I just spent a wonderful evening catching up with a good friend (who, thankfully, sees parenting as challenging as I do and isn’t afraid to admit it) while our kids played beautifully together upstairs. If only all evenings could be spent thus.
I was telling her of my new low this week, when I bribed my child to eat some fish finger in McDonalds (he refuses to eat anything but chips and beans, certainly no meat or fish) and it made me think of all the things I never thought I’d find myself saying as a parent (and that have probably secured a special ring of parenting hell just for me).
These are a few I can remember:
- To my child in McDonalds: “Just eat one piece of fish finger and then you can have your chips”
- Too frequently, and in the hearing of other parents: “Please just finish your chips and beans, and then you can have your cookie”
- “Please, can you just watch TV, I’m too tired to take you outside”
- “Yes you can watch another programme, but it’ll mean no bedtime stories”
- “Can we watch Ben & Holly? I’m bored of Octonauts”
- In response to a scream: “Unless you’re bleeding I’m not interested”
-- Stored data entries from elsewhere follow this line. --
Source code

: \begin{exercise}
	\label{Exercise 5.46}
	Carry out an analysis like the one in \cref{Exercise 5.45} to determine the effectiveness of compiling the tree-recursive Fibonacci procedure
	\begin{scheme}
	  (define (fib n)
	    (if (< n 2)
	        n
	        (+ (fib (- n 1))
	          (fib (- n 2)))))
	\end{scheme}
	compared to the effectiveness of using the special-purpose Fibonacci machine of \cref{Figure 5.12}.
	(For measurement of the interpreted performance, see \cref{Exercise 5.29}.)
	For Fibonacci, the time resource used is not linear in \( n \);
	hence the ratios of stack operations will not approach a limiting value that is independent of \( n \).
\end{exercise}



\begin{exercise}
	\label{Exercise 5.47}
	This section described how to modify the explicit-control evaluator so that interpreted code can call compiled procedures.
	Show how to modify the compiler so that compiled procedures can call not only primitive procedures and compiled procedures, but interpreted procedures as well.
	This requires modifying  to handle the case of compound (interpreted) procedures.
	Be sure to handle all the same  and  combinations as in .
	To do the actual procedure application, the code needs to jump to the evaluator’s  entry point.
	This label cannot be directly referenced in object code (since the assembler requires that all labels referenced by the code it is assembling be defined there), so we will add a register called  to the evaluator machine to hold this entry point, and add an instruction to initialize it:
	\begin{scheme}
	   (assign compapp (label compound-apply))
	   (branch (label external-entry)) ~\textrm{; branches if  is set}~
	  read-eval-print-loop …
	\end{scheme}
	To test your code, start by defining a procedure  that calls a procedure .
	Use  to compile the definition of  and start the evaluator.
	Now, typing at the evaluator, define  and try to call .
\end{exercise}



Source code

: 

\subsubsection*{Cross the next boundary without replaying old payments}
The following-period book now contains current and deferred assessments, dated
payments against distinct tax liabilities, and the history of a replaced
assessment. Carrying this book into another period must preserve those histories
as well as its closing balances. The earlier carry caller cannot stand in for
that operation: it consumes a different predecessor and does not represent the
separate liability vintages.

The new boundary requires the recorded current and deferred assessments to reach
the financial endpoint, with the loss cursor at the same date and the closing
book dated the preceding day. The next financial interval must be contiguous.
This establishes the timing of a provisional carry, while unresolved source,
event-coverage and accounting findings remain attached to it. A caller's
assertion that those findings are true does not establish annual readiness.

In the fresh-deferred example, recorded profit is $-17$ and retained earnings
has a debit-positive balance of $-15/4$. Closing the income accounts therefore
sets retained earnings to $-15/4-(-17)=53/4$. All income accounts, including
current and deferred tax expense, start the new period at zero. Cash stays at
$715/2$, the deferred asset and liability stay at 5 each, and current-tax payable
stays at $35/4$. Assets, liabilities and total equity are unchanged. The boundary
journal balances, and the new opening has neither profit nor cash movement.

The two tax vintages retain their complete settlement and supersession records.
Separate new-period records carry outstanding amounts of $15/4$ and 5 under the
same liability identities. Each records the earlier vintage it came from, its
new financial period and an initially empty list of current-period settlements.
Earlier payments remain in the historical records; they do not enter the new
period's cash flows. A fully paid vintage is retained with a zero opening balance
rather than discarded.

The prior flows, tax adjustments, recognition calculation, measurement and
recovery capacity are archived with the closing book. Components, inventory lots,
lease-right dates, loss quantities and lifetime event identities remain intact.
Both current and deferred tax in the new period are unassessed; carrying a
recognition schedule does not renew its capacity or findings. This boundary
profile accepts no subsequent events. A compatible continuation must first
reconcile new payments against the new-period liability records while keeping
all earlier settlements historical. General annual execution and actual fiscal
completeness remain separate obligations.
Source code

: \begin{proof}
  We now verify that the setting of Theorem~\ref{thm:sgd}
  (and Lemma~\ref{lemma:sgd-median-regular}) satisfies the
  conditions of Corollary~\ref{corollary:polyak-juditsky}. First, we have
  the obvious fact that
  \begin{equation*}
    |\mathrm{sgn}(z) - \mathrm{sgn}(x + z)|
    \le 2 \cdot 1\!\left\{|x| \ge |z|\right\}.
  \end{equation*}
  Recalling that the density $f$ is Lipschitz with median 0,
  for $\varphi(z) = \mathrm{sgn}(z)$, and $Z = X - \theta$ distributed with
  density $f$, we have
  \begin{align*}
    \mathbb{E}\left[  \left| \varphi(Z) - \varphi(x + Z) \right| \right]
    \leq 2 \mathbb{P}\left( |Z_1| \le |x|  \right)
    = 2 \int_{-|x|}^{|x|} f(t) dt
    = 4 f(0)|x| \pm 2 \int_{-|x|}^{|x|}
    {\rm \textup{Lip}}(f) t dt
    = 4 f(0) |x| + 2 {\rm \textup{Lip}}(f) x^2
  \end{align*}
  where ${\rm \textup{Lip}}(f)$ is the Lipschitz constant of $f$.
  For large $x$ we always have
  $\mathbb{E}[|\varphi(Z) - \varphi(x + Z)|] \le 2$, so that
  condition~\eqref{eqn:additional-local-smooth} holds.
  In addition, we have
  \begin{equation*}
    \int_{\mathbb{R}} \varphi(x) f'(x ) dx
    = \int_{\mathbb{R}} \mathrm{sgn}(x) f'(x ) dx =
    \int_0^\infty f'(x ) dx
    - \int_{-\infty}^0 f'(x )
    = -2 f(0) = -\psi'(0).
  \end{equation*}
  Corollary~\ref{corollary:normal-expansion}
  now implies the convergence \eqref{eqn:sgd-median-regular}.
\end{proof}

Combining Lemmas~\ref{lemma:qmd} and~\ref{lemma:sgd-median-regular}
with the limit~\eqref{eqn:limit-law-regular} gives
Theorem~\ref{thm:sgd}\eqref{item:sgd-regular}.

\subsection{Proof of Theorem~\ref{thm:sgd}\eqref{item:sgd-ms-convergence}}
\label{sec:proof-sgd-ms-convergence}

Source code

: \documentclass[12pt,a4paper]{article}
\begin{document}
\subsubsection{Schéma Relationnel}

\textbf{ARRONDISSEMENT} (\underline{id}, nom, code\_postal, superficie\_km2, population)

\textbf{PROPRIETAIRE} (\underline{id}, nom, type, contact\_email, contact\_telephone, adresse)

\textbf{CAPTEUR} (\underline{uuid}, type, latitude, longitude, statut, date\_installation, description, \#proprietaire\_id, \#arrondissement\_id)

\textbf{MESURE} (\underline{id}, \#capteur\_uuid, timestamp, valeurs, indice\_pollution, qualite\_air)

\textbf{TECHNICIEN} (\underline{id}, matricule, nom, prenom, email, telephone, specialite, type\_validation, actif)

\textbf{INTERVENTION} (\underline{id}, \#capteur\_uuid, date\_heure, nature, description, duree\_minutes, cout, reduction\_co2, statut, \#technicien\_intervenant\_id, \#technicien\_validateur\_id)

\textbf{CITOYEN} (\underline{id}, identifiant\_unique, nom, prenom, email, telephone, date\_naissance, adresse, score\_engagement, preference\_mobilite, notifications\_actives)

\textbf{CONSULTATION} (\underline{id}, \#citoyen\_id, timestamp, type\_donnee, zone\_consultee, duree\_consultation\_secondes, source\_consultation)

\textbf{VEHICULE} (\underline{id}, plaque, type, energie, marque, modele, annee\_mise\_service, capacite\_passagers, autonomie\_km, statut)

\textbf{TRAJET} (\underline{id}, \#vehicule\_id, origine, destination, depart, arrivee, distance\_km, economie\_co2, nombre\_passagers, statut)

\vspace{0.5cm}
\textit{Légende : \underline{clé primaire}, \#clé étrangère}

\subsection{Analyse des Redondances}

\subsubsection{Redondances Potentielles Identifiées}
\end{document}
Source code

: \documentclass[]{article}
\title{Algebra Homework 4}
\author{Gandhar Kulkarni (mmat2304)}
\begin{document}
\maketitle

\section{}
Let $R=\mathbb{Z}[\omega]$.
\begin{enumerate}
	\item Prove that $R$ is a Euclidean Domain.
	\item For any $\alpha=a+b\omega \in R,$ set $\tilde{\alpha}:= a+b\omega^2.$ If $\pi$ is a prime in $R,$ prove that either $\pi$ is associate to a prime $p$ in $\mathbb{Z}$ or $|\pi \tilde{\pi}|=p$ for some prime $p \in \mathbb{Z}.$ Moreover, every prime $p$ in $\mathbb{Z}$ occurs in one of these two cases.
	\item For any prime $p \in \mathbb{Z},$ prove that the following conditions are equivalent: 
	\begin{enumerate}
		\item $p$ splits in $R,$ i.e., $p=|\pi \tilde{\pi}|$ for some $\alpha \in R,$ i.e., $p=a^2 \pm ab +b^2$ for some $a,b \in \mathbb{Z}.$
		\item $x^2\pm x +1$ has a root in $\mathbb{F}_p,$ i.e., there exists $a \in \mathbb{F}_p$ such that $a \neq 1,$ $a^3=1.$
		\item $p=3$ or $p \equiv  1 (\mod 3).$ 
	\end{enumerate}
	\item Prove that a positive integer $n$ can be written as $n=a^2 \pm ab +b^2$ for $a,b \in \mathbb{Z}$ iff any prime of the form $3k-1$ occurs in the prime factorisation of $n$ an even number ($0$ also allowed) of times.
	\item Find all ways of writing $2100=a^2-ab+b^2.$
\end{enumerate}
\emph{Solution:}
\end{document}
- After daughter practised counting to 100, out loud, ALL DAY: “Can you stop counting now and play Candy Crush instead?”
- To a chatterbox child: “Would you like your mimi?” (Dummy/Pacifier)
- To an overly affectionate child: “I don’t want a cuddle right now but I’m sure Kara (the dog) does”
- “I don’t think a third satsuma/yoghurt/fruit pot is a good idea, would you like a cookie?”
- “I’m too tired to go to the park and it’s cold, would you like to go shopping?”
- “Why don’t you watch TV on the iPad; we’ll do your homework tomorrow”
I’m sure there are hundreds of others, and that doesn’t include all the things I swore I’d never ever say, no matter how tired and cranky I got (shut up / go away / serves you right / FFS / don’t you dare / you’re doing my head in and so on.)
Sigh. At least I can make other people feel better about their parenting! Don’t you just love being a mum?